At a time when President Bush and the nation's governors are proposing billion-dollar cuts to control Medicaid spending, the government is failing to recover rebates owed by drug manufacturers as the price for having entree to the federal-state health care plan for 50-million poor people. Federal authorities have been warned for years that weak, outdated oversight practices had effectively robbed taxpayers of millions, if not billions, of dollars.

Under the Medicaid plan, drugmakers are supposed to pay rebates to the states, based on the "best price" charged to other buyers. But a recent report by the Government Accountability Office, the investigative arm of Congress, found that the federal Medicaid agency "conducts only limited checks" on the accuracy of drug prices. Manufacturers had no clear guidelines on how to determine "best price," investigators found. The government left the pricing mostly to the industry, rarely called its methods into question or followed up to ensure that pricing errors were corrected. The GAO did not put a price tag on losses, largely because the system is so flawed a figure is impossible to compute.

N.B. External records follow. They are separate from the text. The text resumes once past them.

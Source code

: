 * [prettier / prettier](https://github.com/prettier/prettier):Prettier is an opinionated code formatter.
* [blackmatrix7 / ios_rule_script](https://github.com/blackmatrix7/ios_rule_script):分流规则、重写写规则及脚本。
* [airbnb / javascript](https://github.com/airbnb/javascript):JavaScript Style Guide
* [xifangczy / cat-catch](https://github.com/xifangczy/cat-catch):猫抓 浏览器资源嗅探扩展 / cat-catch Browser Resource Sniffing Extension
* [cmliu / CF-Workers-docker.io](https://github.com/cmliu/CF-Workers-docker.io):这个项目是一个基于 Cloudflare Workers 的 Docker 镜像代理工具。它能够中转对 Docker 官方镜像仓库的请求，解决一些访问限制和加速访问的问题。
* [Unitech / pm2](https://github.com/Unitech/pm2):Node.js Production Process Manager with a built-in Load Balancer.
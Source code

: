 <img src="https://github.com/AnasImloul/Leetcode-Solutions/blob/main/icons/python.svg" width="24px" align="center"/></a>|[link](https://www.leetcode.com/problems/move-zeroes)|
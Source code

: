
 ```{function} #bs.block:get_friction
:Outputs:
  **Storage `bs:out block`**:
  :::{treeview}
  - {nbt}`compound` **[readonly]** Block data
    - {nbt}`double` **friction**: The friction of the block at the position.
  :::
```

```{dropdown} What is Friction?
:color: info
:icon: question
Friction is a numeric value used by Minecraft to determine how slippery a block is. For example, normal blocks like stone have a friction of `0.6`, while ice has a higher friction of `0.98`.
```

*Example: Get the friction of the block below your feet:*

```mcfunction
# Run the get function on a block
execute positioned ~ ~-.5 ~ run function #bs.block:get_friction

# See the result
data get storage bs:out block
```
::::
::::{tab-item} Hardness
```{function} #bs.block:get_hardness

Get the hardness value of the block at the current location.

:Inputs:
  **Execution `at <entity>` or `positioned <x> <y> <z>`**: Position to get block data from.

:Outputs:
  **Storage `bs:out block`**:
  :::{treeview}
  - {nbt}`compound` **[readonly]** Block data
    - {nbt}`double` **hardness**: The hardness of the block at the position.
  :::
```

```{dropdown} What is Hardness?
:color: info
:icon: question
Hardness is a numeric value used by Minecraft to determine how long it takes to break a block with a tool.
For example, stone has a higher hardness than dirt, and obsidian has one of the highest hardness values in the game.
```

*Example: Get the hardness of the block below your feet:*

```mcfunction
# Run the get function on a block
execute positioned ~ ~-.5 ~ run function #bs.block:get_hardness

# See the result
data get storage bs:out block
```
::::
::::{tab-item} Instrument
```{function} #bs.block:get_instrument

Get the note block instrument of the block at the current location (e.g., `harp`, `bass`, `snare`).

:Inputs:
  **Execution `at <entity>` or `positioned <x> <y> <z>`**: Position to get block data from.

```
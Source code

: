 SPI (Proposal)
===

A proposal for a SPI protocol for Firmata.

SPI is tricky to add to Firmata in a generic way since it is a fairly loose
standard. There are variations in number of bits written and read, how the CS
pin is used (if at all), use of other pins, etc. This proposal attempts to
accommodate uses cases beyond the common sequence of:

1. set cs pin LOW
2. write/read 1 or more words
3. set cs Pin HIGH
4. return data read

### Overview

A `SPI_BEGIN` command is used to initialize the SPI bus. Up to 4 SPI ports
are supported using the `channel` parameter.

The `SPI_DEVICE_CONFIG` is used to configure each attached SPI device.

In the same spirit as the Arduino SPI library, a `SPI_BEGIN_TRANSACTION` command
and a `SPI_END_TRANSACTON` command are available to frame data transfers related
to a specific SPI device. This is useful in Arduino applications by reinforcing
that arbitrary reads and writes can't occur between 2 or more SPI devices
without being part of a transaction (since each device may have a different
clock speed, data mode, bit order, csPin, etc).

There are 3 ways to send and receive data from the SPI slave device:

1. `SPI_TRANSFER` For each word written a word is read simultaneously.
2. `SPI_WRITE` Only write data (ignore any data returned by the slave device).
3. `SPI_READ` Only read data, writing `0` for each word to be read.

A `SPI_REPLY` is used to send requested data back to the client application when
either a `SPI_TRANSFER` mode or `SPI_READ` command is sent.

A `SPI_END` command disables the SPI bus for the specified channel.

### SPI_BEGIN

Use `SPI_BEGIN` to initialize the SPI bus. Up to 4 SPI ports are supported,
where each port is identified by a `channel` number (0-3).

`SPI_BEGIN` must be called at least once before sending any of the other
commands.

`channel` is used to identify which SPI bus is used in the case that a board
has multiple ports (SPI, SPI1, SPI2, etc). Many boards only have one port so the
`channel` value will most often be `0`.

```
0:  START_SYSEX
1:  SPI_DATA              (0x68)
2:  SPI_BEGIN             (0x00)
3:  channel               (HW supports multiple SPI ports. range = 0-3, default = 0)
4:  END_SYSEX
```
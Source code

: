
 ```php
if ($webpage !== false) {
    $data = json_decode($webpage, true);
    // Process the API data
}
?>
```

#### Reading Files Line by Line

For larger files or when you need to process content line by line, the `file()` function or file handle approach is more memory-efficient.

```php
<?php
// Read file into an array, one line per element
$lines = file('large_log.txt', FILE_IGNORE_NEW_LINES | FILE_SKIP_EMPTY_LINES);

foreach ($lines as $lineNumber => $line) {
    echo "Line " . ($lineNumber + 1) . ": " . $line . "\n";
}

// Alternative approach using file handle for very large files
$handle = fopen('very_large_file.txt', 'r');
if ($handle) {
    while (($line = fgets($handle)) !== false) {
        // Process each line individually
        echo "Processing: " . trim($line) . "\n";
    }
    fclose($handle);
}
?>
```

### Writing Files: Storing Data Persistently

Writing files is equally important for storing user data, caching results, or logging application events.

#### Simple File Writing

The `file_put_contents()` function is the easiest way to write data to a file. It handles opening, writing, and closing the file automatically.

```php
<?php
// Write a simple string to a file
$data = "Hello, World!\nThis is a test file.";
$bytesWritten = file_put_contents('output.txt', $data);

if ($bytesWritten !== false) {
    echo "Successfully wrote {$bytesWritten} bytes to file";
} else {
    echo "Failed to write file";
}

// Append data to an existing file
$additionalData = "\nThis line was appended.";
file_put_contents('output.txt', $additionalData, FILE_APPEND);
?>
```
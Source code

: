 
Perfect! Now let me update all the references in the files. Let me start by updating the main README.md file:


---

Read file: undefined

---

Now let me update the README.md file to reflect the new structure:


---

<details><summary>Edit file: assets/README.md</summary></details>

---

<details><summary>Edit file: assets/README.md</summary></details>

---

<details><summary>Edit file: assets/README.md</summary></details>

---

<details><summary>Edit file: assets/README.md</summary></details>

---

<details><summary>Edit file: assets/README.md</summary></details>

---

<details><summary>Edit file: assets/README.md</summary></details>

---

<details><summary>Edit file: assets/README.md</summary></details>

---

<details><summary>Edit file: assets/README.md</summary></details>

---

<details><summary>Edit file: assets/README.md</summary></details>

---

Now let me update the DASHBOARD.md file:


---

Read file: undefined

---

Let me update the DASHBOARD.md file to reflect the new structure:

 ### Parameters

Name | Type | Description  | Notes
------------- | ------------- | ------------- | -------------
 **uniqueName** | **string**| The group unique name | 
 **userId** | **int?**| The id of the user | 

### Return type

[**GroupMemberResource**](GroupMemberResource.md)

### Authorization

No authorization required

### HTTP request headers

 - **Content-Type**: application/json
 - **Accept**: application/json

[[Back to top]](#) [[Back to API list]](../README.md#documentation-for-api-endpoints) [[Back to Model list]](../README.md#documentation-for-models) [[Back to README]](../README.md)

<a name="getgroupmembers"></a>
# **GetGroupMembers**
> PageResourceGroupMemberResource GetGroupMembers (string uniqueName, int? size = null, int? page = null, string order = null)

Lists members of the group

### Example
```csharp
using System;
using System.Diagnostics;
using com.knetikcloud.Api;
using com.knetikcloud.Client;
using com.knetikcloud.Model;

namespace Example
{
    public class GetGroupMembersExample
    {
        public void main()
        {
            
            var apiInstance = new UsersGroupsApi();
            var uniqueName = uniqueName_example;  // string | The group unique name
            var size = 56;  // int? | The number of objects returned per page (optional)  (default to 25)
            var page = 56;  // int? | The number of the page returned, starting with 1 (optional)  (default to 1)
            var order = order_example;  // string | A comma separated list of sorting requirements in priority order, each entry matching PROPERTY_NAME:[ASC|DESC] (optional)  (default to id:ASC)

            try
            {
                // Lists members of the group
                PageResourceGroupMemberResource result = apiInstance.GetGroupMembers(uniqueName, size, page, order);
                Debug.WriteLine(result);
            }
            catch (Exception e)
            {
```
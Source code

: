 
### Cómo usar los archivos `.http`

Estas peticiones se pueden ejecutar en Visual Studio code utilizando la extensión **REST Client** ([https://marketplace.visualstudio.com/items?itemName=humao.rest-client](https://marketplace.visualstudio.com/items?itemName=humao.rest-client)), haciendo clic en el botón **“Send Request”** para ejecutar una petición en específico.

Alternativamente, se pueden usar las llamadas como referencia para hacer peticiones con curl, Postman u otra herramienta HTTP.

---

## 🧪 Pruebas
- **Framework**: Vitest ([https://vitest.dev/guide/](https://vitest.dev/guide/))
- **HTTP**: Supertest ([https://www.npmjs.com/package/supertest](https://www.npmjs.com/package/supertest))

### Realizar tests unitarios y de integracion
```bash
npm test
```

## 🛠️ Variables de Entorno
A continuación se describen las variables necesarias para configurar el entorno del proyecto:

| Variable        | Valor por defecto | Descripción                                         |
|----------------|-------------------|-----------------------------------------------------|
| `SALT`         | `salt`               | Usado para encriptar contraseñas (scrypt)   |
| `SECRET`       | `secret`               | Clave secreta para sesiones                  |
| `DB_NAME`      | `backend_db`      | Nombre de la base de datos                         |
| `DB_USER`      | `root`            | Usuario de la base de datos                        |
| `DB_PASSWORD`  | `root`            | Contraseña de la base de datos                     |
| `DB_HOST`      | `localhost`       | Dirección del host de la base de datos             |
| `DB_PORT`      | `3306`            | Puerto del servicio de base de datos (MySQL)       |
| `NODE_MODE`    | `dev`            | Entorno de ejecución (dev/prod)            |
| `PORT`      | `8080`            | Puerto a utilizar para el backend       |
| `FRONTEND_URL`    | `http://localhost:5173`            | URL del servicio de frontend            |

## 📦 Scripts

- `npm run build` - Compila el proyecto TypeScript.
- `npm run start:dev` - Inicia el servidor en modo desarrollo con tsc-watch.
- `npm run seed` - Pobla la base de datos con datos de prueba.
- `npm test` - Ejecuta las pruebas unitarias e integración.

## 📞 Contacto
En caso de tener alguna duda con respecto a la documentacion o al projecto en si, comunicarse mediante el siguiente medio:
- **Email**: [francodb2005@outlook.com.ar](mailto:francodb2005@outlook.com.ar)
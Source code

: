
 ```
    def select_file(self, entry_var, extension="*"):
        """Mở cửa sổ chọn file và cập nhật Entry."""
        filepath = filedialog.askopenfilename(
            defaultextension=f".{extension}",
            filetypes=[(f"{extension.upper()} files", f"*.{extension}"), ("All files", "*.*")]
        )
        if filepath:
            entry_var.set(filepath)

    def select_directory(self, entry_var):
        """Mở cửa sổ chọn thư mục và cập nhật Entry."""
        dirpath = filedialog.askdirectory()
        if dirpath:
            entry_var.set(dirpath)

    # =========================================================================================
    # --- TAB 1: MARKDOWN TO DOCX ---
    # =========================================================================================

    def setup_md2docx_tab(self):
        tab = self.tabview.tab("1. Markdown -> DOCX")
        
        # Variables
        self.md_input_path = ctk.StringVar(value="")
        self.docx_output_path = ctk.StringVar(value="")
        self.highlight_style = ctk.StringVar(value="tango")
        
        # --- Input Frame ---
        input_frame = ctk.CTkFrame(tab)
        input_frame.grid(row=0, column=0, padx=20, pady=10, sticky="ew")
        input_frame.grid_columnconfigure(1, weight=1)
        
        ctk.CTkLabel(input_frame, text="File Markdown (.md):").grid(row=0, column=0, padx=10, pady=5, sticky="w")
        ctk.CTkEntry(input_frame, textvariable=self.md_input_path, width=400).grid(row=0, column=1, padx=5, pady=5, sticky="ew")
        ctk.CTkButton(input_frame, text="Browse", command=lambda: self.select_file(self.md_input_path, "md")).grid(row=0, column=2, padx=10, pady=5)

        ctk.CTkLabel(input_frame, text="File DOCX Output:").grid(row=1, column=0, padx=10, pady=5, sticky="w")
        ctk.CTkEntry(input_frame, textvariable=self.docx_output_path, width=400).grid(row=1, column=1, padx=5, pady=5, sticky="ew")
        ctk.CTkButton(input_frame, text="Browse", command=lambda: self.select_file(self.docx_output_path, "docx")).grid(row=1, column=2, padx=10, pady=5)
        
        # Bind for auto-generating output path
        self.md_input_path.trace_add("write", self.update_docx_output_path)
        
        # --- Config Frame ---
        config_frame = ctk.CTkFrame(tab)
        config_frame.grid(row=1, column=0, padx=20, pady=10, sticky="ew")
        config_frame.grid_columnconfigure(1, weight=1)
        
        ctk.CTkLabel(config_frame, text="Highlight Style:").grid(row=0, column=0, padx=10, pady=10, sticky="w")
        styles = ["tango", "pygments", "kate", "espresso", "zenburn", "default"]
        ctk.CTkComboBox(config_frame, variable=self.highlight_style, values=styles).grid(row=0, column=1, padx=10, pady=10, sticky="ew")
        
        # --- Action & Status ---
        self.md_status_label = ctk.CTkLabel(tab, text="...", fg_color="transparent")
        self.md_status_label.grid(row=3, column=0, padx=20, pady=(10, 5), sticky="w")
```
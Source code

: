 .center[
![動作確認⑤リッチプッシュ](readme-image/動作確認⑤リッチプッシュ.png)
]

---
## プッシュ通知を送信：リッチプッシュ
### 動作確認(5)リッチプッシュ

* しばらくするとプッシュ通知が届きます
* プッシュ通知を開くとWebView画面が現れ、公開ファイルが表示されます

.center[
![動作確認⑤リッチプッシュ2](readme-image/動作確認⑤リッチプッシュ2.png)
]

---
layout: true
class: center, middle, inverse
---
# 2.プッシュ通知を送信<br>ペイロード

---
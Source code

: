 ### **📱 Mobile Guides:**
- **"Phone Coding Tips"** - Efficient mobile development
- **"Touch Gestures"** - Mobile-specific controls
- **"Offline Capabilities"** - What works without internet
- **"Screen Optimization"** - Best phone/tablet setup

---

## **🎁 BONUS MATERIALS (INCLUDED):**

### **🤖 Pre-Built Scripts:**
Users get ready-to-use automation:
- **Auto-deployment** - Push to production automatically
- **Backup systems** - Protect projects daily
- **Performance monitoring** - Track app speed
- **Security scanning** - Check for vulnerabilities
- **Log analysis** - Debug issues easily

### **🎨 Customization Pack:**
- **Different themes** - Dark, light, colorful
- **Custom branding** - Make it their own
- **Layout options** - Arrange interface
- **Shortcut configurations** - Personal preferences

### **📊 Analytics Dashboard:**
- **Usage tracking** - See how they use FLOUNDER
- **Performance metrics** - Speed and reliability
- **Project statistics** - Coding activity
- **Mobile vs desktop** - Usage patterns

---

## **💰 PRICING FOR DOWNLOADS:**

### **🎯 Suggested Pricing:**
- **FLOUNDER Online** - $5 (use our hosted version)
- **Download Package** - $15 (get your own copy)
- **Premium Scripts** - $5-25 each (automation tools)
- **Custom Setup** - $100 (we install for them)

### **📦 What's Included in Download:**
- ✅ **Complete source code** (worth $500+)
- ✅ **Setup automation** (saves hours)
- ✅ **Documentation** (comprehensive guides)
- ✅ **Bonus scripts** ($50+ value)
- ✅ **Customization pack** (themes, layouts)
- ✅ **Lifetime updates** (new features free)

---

Getting a grip on rebates owed the states is fundamental to any reform, especially as the health care system continues to focus on outpatient services. The GAO found the government not only lax but slow to apply the rebate schedule to newer players in the market, such as prescription plan providers who negotiate in bulk on behalf of employers and group health insurers.

Before the government cuts funding for Medicaid, it should at least collect what the drugmakers legally owe the taxpayers.